Dataset content below:

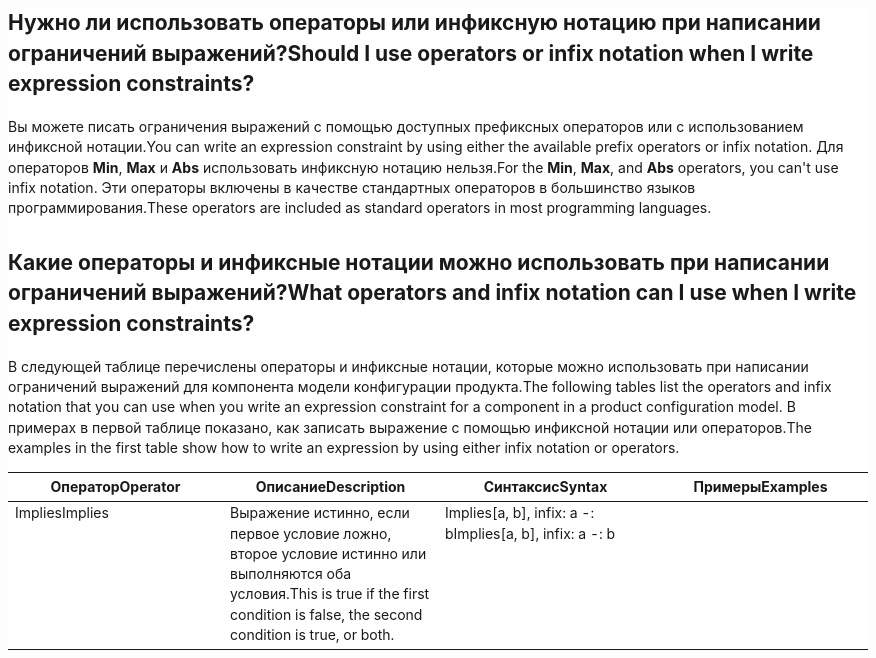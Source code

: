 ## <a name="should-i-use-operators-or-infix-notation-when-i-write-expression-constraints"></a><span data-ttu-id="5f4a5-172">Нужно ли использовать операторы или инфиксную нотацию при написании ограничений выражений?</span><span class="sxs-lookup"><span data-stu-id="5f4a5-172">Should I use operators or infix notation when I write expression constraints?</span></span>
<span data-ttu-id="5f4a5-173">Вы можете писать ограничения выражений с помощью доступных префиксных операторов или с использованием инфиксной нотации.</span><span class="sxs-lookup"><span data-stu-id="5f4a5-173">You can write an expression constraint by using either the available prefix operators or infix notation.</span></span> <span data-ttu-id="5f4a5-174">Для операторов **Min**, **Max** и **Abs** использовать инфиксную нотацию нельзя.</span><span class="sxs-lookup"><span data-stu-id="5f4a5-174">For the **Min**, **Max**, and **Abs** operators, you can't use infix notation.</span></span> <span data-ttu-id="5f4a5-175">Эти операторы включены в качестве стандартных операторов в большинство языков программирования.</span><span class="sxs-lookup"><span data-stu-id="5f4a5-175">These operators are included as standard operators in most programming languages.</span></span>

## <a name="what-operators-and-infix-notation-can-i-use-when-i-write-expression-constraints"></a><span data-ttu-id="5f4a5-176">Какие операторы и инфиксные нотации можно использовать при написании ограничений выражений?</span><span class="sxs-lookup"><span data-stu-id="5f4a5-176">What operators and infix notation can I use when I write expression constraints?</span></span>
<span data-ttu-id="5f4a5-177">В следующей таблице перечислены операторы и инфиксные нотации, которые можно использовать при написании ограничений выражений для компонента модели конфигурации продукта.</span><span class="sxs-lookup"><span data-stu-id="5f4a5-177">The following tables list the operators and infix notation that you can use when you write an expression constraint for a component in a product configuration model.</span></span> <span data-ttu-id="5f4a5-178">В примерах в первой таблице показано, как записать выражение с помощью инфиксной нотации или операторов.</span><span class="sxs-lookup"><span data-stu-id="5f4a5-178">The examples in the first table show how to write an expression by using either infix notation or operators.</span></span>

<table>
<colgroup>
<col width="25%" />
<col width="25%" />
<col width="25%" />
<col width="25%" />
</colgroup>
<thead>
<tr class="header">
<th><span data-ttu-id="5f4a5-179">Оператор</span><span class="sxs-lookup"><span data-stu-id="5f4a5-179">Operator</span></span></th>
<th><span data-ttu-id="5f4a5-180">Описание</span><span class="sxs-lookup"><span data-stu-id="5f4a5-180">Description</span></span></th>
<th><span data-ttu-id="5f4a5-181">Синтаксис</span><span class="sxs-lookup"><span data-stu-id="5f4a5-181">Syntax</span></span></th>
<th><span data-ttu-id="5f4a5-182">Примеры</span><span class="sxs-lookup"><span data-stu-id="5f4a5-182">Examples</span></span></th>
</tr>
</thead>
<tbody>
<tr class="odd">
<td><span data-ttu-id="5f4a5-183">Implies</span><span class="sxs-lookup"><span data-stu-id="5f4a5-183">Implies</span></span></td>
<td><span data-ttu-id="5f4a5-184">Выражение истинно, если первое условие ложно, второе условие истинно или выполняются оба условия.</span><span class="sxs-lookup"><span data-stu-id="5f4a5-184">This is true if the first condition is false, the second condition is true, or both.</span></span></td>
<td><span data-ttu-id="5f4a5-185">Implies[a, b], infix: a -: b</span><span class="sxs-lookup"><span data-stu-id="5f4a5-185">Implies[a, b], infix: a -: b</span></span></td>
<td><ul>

End of Dataset content.
Dataset content below:

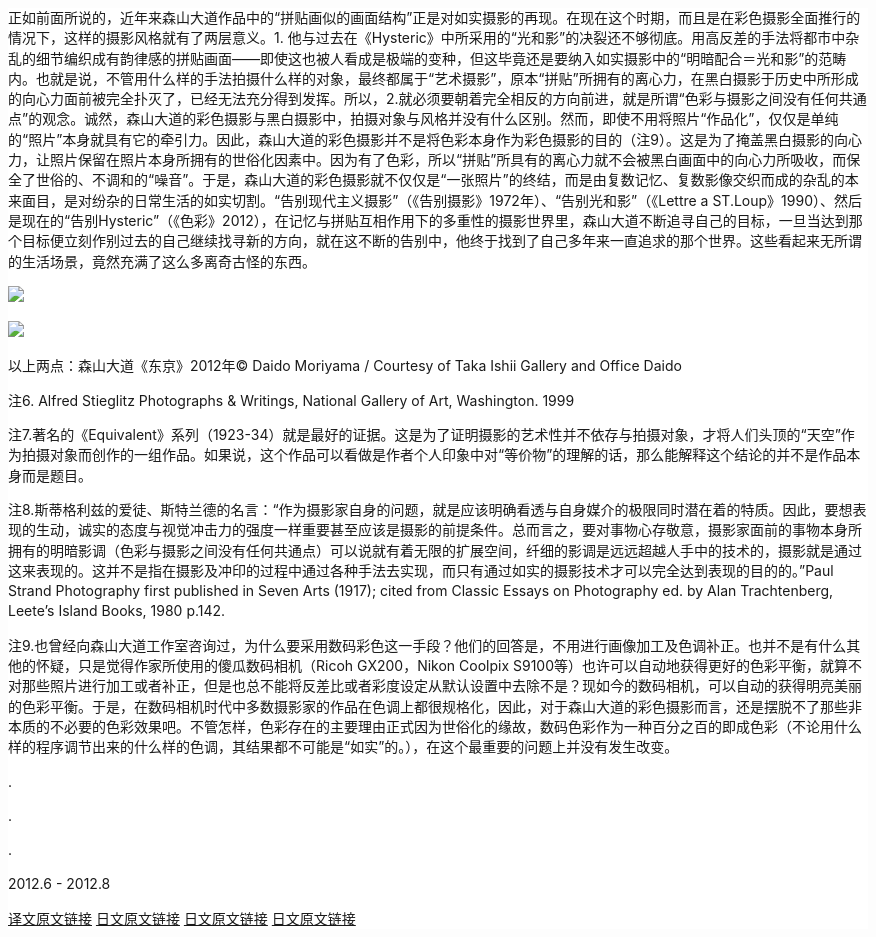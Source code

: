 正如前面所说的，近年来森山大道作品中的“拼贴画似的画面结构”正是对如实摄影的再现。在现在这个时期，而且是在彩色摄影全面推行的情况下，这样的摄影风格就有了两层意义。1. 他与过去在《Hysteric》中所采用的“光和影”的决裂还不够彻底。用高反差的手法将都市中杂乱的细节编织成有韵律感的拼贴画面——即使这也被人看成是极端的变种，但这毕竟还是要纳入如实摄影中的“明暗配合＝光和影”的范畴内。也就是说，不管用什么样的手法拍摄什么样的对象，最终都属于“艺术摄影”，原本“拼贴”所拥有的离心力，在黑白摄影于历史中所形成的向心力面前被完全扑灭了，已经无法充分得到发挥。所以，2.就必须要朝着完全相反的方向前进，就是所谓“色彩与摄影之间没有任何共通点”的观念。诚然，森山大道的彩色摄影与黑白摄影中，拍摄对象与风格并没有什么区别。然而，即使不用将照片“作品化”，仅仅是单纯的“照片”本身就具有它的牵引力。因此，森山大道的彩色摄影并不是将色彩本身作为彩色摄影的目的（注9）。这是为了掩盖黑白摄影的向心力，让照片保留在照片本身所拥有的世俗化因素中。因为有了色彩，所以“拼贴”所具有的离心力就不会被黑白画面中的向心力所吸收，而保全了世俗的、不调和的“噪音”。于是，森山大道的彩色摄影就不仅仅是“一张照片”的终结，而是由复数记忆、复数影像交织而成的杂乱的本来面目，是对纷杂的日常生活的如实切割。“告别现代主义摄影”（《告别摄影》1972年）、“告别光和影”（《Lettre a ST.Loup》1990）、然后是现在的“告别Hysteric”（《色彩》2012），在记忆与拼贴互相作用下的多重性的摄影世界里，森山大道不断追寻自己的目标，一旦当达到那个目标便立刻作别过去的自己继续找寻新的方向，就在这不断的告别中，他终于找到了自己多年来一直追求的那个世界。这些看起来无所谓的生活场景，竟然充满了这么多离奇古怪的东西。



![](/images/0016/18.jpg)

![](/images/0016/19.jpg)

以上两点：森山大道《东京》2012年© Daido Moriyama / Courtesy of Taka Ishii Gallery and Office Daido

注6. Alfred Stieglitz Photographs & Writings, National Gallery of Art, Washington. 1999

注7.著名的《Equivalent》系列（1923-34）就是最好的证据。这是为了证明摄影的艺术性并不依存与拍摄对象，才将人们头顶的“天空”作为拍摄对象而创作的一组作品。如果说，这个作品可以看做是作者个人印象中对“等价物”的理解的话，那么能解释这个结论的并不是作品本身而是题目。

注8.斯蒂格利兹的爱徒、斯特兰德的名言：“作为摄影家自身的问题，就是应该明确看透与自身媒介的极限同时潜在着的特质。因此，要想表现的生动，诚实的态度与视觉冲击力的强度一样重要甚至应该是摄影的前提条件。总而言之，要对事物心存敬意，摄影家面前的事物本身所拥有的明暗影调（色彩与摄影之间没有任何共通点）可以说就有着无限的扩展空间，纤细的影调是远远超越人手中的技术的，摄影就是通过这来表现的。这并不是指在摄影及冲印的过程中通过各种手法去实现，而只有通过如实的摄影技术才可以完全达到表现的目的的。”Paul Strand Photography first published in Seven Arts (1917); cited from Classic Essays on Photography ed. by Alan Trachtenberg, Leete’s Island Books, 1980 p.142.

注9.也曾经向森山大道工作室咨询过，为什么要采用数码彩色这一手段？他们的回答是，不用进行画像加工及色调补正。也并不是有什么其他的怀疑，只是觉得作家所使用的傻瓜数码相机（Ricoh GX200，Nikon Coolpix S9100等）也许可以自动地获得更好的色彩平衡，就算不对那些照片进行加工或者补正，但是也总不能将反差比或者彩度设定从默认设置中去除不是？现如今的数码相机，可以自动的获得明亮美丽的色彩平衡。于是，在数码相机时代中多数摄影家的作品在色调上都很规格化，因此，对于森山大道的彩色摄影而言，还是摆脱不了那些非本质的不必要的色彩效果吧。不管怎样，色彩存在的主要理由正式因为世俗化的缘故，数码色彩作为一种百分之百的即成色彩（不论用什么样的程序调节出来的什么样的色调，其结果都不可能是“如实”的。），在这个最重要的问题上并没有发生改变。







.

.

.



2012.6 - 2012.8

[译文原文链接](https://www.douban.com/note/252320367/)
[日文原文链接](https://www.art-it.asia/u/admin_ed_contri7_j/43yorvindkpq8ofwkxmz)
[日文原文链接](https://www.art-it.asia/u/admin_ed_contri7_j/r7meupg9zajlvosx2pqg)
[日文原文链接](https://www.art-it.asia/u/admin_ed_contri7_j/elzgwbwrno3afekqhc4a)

End of Dataset content.

_Action item:_ Check each line of the material for "asia". Copy the ones that have it.

_Completed exercise:_
[日文原文链接](https://www.art-it.asia/u/admin_ed_contri7_j/43yorvindkpq8ofwkxmz)
[日文原文链接](https://www.art-it.asia/u/admin_ed_contri7_j/r7meupg9zajlvosx2pqg)
[日文原文链接](https://www.art-it.asia/u/admin_ed_contri7_j/elzgwbwrno3afekqhc4a)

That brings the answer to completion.